Markov Decision Processes 01: the basics



< change language

In this post I will introduce Markov Decision Processes, a common tool used in Reinforcement Learning, a branch of Machine Learning. By the end of the post you will be able to make some sense of the figure above!
I will couple the formal details, definitions and maths with an intuitive example that will accompany us throughout this post. In later posts we will make our example more complete and use other examples to explain other properties and characteristics of the MDPs.

Let me introduce the context of the example:
From a simplistic point of view, I only have two moods: "hungry" and "thirsty". Thankfully, my parents taught me how to eat and how to drink, so that I can fulfill the needs I mentioned earlier. Of course that eating when I am hungry makes me happy, just as drinking when I am thirsty makes me happy! Not only that, but eating when I am hungry usually satisfies me, much like drinking when I am thirsty usually satisfies me.

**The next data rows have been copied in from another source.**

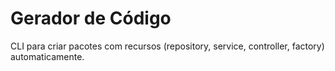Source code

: # Gerador de Código

CLI para criar pacotes com recursos (repository, service, controller, factory) automaticamente.


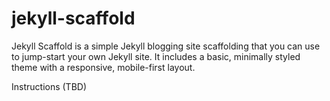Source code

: jekyll-scaffold
=============

Jekyll Scaffold is a simple Jekyll blogging site scaffolding that you can use to 
jump-start your own Jekyll site. It includes a basic, minimally styled theme with a
responsive, mobile-first layout.

Instructions (TBD)
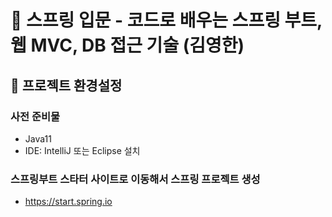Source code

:# :book: 스프링 입문 - 코드로 배우는 스프링 부트, 웹 MVC, DB 접근 기술 (김영한)


## :pushpin: 프로젝트 환경설정


### 사전 준비물

- Java11
- IDE: IntelliJ 또는 Eclipse  설치

### 스프링부트 스타터 사이트로 이동해서 스프링 프로젝트 생성

- https://start.spring.io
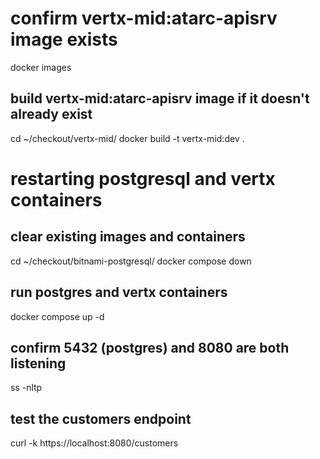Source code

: # confirm vertx-mid:atarc-apisrv image exists

docker images

## build vertx-mid:atarc-apisrv image if it doesn't already exist

cd ~/checkout/vertx-mid/
docker build -t vertx-mid:dev .

# restarting postgresql and vertx containers

## clear existing images and containers

cd ~/checkout/bitnami-postgresql/
docker compose down

## run postgres and vertx containers
docker compose up -d

## confirm 5432 (postgres) and 8080 are both listening
ss -nltp

## test the customers endpoint
curl -k https://localhost:8080/customers

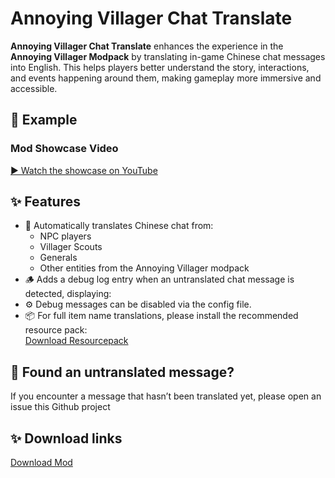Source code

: # Annoying Villager Chat Translate

**Annoying Villager Chat Translate** enhances the experience in the **Annoying Villager Modpack** by translating in-game Chinese chat messages into English. This helps players better understand the story, interactions, and events happening around them, making gameplay more immersive and accessible.

## 📸 Example

### Mod Showcase Video

[▶️ Watch the showcase on YouTube](https://www.youtube.com/watch?v=knba9VnqAMk)

## ✨ Features

- 🔄 Automatically translates Chinese chat from:
    - NPC players
    - Villager Scouts
    - Generals
    - Other entities from the Annoying Villager modpack
- 🪵 Adds a debug log entry when an untranslated chat message is detected, displaying:
- ⚙️ Debug messages can be disabled via the config file.
- 📦 For full item name translations, please install the recommended resource pack:  
  [Download Resourcepack](https://www.curseforge.com/minecraft/texture-packs/annoying-villager-item-translate)

## 🐞 Found an untranslated message?

If you encounter a message that hasn’t been translated yet, please open an issue this Github project

## ✨ Download links
[Download Mod](https://www.curseforge.com/minecraft/mc-mods/annoying-villager-chat-translate)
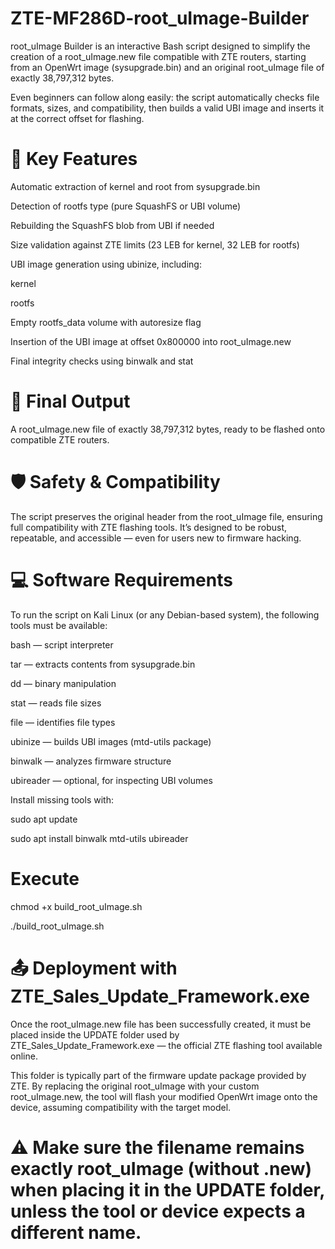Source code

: # ZTE-MF286D-root_uImage-Builder
root_uImage Builder is an interactive Bash script designed to simplify the creation of a root_uImage.new file compatible with ZTE routers, starting from an OpenWrt image (sysupgrade.bin) and an original root_uImage file of exactly 38,797,312 bytes.

Even beginners can follow along easily: the script automatically checks file formats, sizes, and compatibility, then builds a valid UBI image and inserts it at the correct offset for flashing.

# 🔧 Key Features
Automatic extraction of kernel and root from sysupgrade.bin

Detection of rootfs type (pure SquashFS or UBI volume)

Rebuilding the SquashFS blob from UBI if needed

Size validation against ZTE limits (23 LEB for kernel, 32 LEB for rootfs)

UBI image generation using ubinize, including:

kernel

rootfs

Empty rootfs_data volume with autoresize flag

Insertion of the UBI image at offset 0x800000 into root_uImage.new

Final integrity checks using binwalk and stat

# 📁 Final Output
A root_uImage.new file of exactly 38,797,312 bytes, ready to be flashed onto compatible ZTE routers.

# 🛡️ Safety & Compatibility
The script preserves the original header from the root_uImage file, ensuring full compatibility with ZTE flashing tools. It’s designed to be robust, repeatable, and accessible — even for users new to firmware hacking.

# 💻 Software Requirements
To run the script on Kali Linux (or any Debian-based system), the following tools must be available:

bash — script interpreter

tar — extracts contents from sysupgrade.bin

dd — binary manipulation

stat — reads file sizes

file — identifies file types

ubinize — builds UBI images (mtd-utils package)

binwalk — analyzes firmware structure

ubireader — optional, for inspecting UBI volumes

Install missing tools with:

sudo apt update

sudo apt install binwalk mtd-utils ubireader

# Execute 
chmod +x build_root_uImage.sh

./build_root_uImage.sh

# 📤 Deployment with ZTE_Sales_Update_Framework.exe
Once the root_uImage.new file has been successfully created, it must be placed inside the UPDATE folder used by ZTE_Sales_Update_Framework.exe — the official ZTE flashing tool available online.

This folder is typically part of the firmware update package provided by ZTE. By replacing the original root_uImage with your custom root_uImage.new, the tool will flash your modified OpenWrt image onto the device, assuming compatibility with the target model.

# ⚠️ Make sure the filename remains exactly root_uImage (without .new) when placing it in the UPDATE folder, unless the tool or device expects a different name.

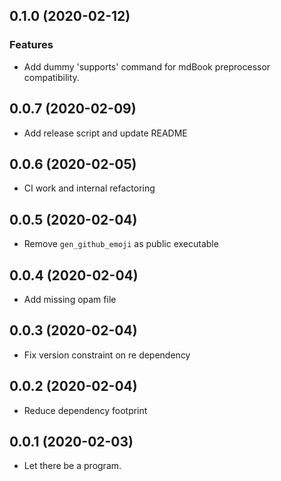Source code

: ## 0.1.0 (2020-02-12)

### Features

- Add dummy 'supports' command for mdBook preprocessor compatibility.

## 0.0.7 (2020-02-09)

- Add release script and update README

## 0.0.6 (2020-02-05)

- CI work and internal refactoring

## 0.0.5 (2020-02-04)

- Remove `gen_github_emoji` as public executable

## 0.0.4 (2020-02-04)

- Add missing opam file

## 0.0.3 (2020-02-04)

- Fix version constraint on re dependency

## 0.0.2 (2020-02-04)

- Reduce dependency footprint

## 0.0.1 (2020-02-03)

- Let there be a program.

Suppose that, given the situation I just described, you want to study formally the evolution of my happiness as I take different actions and feel different moods. Markov Decision Processes can be used just for that: studying a system with different states (my moods) and different possible actions (eating/drinking), as well as planning the optimal behaviour (the behaviour that makes me the happiest).

Googling for the definition of MDP will eventually take you to the mathematical one, so we might as well just deal with it now. An MDP is a quintuple $(S,A,P_a,R_a,\gamma)$ where:
$S$ is a set of states, defining the possible ways in which you can be; in my example, $S = \{ \text{Hungry}, \text{Thirsty} \}$ i.e., the states are my moods.

$A$ is the set of actions we can take in each state; in my example, $A = \{ \text{Eat}, \text{Drink} \}$.

$P_a$ is the collection of all transition probabilities. $P_a(s, s') = P(s_{t+1} = s' | s_t = s, a_t = a)$ is the probability that we change to state $s'$ if we used action $a$ when we were in state $s$. In our notation, $s_t$ is the state we are in at time step $t$ and $a_t$ is the action performed when in time step $t$. In the example (check the figure below) we have $P_E(H, T) = P_D(T, H) = 0.9$ (if we are Thirsty and Drink/if we are Hungry and Eat there is a $90\%$ chance we flip states); $P_E(H, H) = P_D(T, T) = 0.1$ (if we Eat when Hungry/Drink when Thirsty there is a $10\%$ chance we don't satisfy our needs); $P_E(T, T) = P_D(H, H) = 1$ (if we Drink when Hungry/Eat when Thirsty we end up exactly as we started).

$R_a$ is the collection of all immediate rewards. $R_a(s, s')$ is a numerical value representing the reward we get when we reach state $s'$ by using action $a$ when in state $s$. Notice that the reward may be good, if $R_a(s, s') > 0$, or it may be bad, if $R_a(s, s') < 0$. In our example the rewards won't depend on $s'$; for example, if we are Hungry and we Eat we get the exact same reward regardless of the state we go to: $R_E(H,H) = R_E(H,T) = R_D(T,T) = R_D(T,H) = +1$, i.e. trying to meet my needs gives a $+1$ reward, while $R_E(T,T) = R_D(H,H) = 0$, i.e. ignoring my needs isn't rewarded nor penalized.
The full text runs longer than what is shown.